> The second bit in service_id:
> 1: This trip will operate on its normal schedule for all dates, ONLY
> EXCEPTION is holidays
> 2: This trip will operate on its normal schedule EXCEPT holidays and
> also for a certain date(s)
> 3 and up: This trip will operate on the date in which #2 will not run
> OR it is an extra trip that will run on the date of #2
This is a good idea. There's no reason you can't have two otherwise identical rows in calendar.txt with different service_ids, one of which is removed from holidays and one which isn't.
> Now for the other elephant in the room regarding bus GTFS size, some
> of the MTA's conventions drive up the file size further and I feel
> unnecessarily. In particular, the service_id and trip_id in trips.txt,
> stop_times.txt and all related files.
...
> As you can see, the service_id is 10 bits long, and is for, let's say
> 15 unique service patterns. If you have 15 service patterns, you don't
> need 10 bits, just 1 or at most 2.
This seems less necessary. When I put the feed in a mobile app I put it in a SQLite database and change all internal textual identifiers to ints anyway, which is the most optimal way of doing it. Why don't you consider doing the same?
Adam
Assuming I understand correctly, have you looked at all of the schedule data to confirm that this is in fact the case? I suspect that it's not, but that's just a hunch.
Also, one additional piece of context as to why the bus NYCT GTFS is so big -- GTFS doesn't support trips that start before midnight. But our operation and fancy scheduling systems do, and we take advantage of that to optimize the cost basis for bus service. This means that, for example, the Friday service has to be defined separately in the GTFS from the Monday-Thursday service, since the "Saturday" trips that start before midnight (i.e. on Friday) need to be part of the Friday service in the GTFS. Similar complexity for transitions between schooldays and not schooldays, between any kind of day and a holiday, from holidays back to non-holidays, etc.

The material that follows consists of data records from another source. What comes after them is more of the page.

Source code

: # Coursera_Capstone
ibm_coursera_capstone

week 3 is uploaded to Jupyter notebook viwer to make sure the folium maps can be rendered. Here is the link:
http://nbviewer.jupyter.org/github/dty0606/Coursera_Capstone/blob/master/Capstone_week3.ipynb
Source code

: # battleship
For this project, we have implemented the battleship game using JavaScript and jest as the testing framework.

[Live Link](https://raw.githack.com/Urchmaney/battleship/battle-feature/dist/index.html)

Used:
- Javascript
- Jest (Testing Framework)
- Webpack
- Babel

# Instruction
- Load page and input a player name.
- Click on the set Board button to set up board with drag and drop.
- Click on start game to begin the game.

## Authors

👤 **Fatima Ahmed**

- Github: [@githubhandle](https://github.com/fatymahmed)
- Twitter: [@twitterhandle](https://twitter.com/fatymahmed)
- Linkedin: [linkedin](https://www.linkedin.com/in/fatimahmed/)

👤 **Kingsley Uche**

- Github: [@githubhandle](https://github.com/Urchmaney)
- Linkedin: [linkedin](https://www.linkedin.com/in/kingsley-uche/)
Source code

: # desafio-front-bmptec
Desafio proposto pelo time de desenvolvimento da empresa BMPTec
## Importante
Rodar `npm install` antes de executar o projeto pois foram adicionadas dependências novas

Make sense?
Thanks,
Mike
> This means that, for example, the Friday service has to be defined separately in the GTFS from the Monday-Thursday service, since the "Saturday" trips that start before midnight (i.e. on Friday) need to be part of the Friday service in the GTFS. Similar complexity for transitions between schooldays and not schooldays, between any kind of day and a holiday, from holidays back to non-holidays, etc. Make sense?

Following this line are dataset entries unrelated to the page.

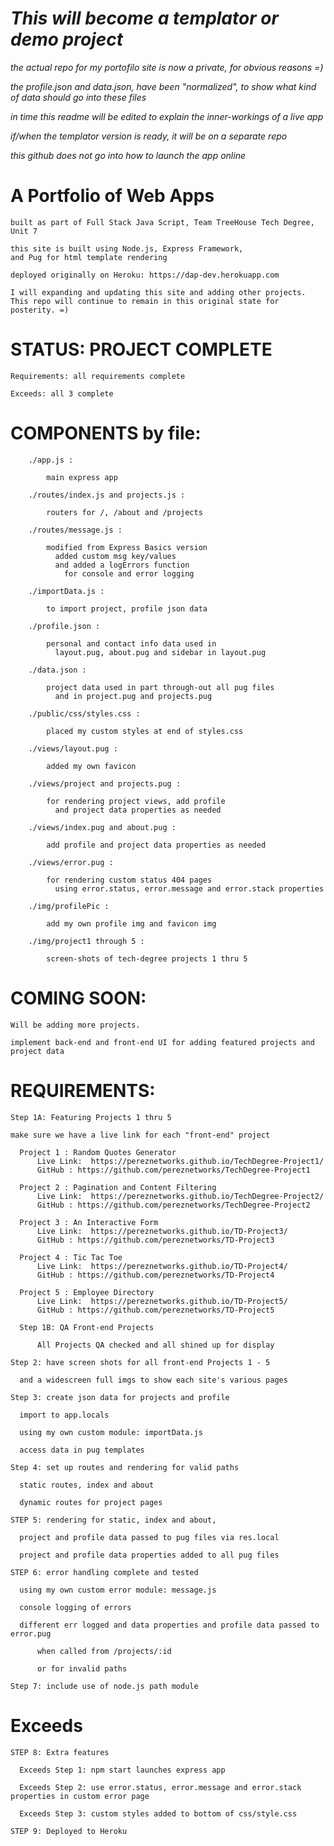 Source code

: # *This will become a templator or demo project*
    
   *the actual repo for my portofilo site is now a private, for obvious reasons =)*
   
   *the profile.json and data.json, have been "normalized", to show what kind of data should go into these files*
   
   *in time this readme will be edited to explain the inner-workings of a live app*
   
   *if/when the templator version is ready, it will be on a separate repo*
   
   *this github does not go into how to launch the app online*

# A Portfolio of Web Apps
    built as part of Full Stack Java Script, Team TreeHouse Tech Degree, Unit 7  

    this site is built using Node.js, Express Framework,
    and Pug for html template rendering

    deployed originally on Heroku: https://dap-dev.herokuapp.com
    
    I will expanding and updating this site and adding other projects.
    This repo will continue to remain in this original state for posterity. =)

# STATUS: PROJECT COMPLETE

    Requirements: all requirements complete

    Exceeds: all 3 complete

# COMPONENTS by file:

        ./app.js :

            main express app

        ./routes/index.js and projects.js :

            routers for /, /about and /projects

        ./routes/message.js :

            modified from Express Basics version
              added custom msg key/values
              and added a logErrors function
                for console and error logging

        ./importData.js :

            to import project, profile json data

        ./profile.json :

            personal and contact info data used in
              layout.pug, about.pug and sidebar in layout.pug

        ./data.json :

            project data used in part through-out all pug files
              and in project.pug and projects.pug

        ./public/css/styles.css :

            placed my custom styles at end of styles.css

        ./views/layout.pug :

            added my own favicon

        ./views/project and projects.pug :

            for rendering project views, add profile
              and project data properties as needed

        ./views/index.pug and about.pug :

            add profile and project data properties as needed

        ./views/error.pug :

            for rendering custom status 404 pages
              using error.status, error.message and error.stack properties

        ./img/profilePic :

            add my own profile img and favicon img

        ./img/project1 through 5 :

            screen-shots of tech-degree projects 1 thru 5

# COMING SOON:

    Will be adding more projects.

    implement back-end and front-end UI for adding featured projects and project data

# REQUIREMENTS:

    Step 1A: Featuring Projects 1 thru 5

    make sure we have a live link for each "front-end" project

      Project 1 : Random Quotes Generator
          Live Link:  https://pereznetworks.github.io/TechDegree-Project1/
          GitHub : https://github.com/pereznetworks/TechDegree-Project1

      Project 2 : Pagination and Content Filtering
          Live Link:  https://pereznetworks.github.io/TechDegree-Project2/
          GitHub : https://github.com/pereznetworks/TechDegree-Project2

      Project 3 : An Interactive Form
          Live Link:  https://pereznetworks.github.io/TD-Project3/
          GitHub : https://github.com/pereznetworks/TD-Project3

      Project 4 : Tic Tac Toe
          Live Link:  https://pereznetworks.github.io/TD-Project4/
          GitHub : https://github.com/pereznetworks/TD-Project4

      Project 5 : Employee Directory
          Live Link:  https://pereznetworks.github.io/TD-Project5/
          GitHub : https://github.com/pereznetworks/TD-Project5

      Step 1B: QA Front-end Projects

          All Projects QA checked and all shined up for display

    Step 2: have screen shots for all front-end Projects 1 - 5

      and a widescreen full imgs to show each site's various pages

    Step 3: create json data for projects and profile

      import to app.locals

      using my own custom module: importData.js

      access data in pug templates

    Step 4: set up routes and rendering for valid paths

      static routes, index and about

      dynamic routes for project pages

    STEP 5: rendering for static, index and about,

      project and profile data passed to pug files via res.local

      project and profile data properties added to all pug files

    STEP 6: error handling complete and tested

      using my own custom error module: message.js

      console logging of errors

      different err logged and data properties and profile data passed to error.pug

          when called from /projects/:id

          or for invalid paths

    Step 7: include use of node.js path module

# Exceeds

    STEP 8: Extra features

      Exceeds Step 1: npm start launches express app

      Exceeds Step 2: use error.status, error.message and error.stack properties in custom error page

      Exceeds Step 3: custom styles added to bottom of css/style.css

    STEP 9: Deployed to Heroku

It does make sense. That explains a lot.
I think the ideal would be to have three service_ids: one for buses that run M-F regardless, one for buses that run M-Th night, and one for Friday night.
The M-F might only contain buses through say, 10pm (or whenever the schedules diverge). But this way we avoid duplicating the entire schedule for Friday and editing only the buses after 10pm.
There's nothing wrong with the current way of doing it. Is it worth the extra effort for the MTA to make the feed as elegant and simple as possible? Probably not. But if anyone at MTA decides to redo the bus feed, do take John's suggestions into account.
Adam
I don't even think it would need to be the Friday night trips that start after 10pm. It just would need to be the "Saturday" trips that actually start on Friday.
Just to be clear, your suggestion (and indeed John's suggestion) hinges on the fact that you can actually have multiple service_id's active at any given time/on the same date, even for the same route, correct? I guess I hadn't realized that such a thing was supported in GTFS. Would very much appreciate a definitive answer on this.
GTFS is a critical input into MTA Bus Time, so we will keep this discussion in mind if/when we revisit how GTFS is produced in the context of the Bus Time work.
Thanks,
Mike
-----Original Message-----
From: mtadevelop...@googlegroups.com [mailto:mtadevelop...@googlegroups.com] On Behalf Of Adam Ernst
Sent: Wednesday, September 28, 2011 9:59 AM
To: mtadevelop...@googlegroups.com
Subject: Re: [MTAdev] Bus GTFS size & implementation
Right. 10pm was just an example.
> Just to be clear, your suggestion (and indeed John's suggestion) hinges on the fact that you can actually have multiple service_id's active at any given time/on the same date, even for the same route, correct? I guess I hadn't realized that such a thing was supported in GTFS. Would very much appreciate a definitive answer on this.
That's definitely right, and it's the best way to do it. Just avoid accidentally duplicating service (i.e. having the same bus running in two service ids that are active together). It should make the feed much simpler.
> GTFS is a critical input into MTA Bus Time, so we will keep this discussion in mind if/when we revisit how GTFS is produced in the context of the Bus Time work.
Great!
Adam
Guys,
I use my own proprietary App to convert the GTFS to my format just fine.
I think the only change I would recommend would be to use LIRR's approach and only use calendar_dates to show which service_id's run on a specific day (flag is set to 1's only). You may run into more service id's and entries but that's perfectly OK. A lot of other agencies use this approach as well, MTS, NJT, LIRR, etc.
Do the Metro North ppl talk with the LIRR ppl who create their GTFS file? I think it's more robust and accurate to abandon calendar.txt and use calendar_dates.txt 100%.
Any opinions on this?